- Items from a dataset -
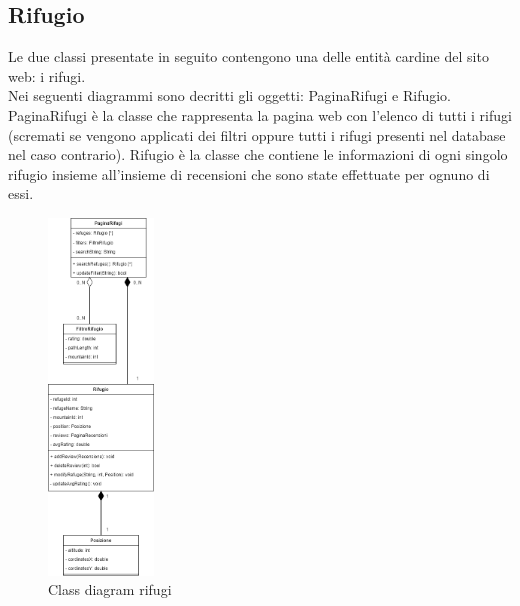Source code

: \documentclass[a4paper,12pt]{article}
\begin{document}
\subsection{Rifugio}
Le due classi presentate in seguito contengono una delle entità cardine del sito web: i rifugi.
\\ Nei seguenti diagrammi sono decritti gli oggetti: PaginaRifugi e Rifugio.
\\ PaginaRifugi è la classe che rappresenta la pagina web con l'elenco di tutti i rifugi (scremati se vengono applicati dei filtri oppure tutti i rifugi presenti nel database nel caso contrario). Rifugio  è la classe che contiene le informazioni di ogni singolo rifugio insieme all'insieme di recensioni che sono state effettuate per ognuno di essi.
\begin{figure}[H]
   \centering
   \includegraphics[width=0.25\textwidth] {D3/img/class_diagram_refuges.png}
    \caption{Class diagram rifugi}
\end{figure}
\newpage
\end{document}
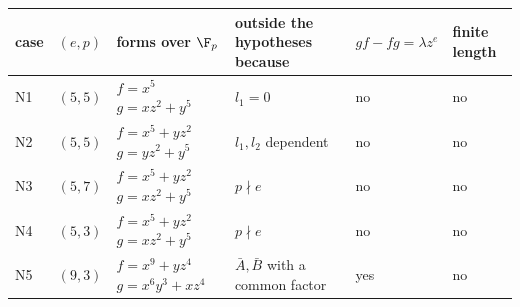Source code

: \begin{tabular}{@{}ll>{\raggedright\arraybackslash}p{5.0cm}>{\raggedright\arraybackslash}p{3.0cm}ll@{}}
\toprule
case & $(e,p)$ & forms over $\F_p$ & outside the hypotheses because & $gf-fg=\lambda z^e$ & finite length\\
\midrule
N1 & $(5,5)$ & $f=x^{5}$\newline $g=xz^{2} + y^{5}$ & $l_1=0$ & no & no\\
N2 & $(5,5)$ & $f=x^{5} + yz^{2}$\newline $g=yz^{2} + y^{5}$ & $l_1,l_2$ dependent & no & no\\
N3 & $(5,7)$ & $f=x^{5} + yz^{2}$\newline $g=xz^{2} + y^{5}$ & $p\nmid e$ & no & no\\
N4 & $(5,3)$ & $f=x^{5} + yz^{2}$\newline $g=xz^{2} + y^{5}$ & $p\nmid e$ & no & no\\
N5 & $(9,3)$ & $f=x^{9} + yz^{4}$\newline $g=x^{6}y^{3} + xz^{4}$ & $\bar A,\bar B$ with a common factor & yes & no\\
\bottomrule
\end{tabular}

--

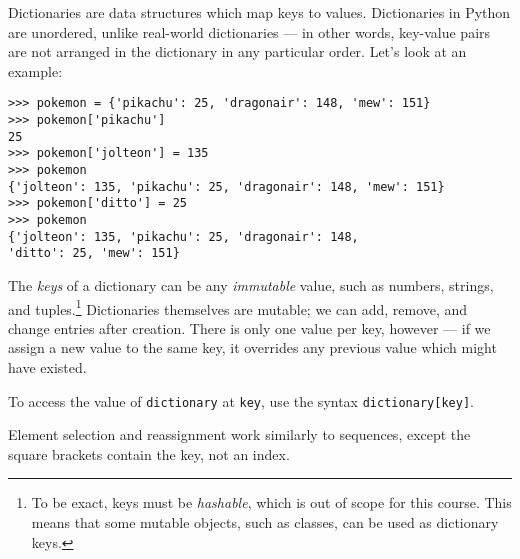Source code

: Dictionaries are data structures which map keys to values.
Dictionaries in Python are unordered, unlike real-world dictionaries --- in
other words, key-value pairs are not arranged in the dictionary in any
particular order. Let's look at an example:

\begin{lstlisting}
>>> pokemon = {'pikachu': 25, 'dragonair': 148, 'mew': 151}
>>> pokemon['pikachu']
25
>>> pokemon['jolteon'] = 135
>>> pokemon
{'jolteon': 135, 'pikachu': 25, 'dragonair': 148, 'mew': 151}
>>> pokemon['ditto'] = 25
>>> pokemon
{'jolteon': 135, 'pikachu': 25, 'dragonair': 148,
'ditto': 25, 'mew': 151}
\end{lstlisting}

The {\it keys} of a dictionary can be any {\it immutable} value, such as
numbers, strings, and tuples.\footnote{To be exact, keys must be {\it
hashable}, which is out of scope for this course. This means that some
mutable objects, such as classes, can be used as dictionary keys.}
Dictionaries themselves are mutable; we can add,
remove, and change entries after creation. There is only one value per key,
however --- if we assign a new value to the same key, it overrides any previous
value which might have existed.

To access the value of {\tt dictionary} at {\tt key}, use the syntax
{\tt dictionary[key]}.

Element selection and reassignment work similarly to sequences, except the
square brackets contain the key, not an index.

- TASK TO COMPLETE -
Transcribe each line of the data above, unaltered, from the one where "Dictionaries themselves are" appears to the one where "To access the" appears, inclusive of both.

- SOLUTION -
Dictionaries themselves are mutable; we can add,
remove, and change entries after creation. There is only one value per key,
however --- if we assign a new value to the same key, it overrides any previous
value which might have existed.

To access the value of {\tt dictionary} at {\tt key}, use the syntax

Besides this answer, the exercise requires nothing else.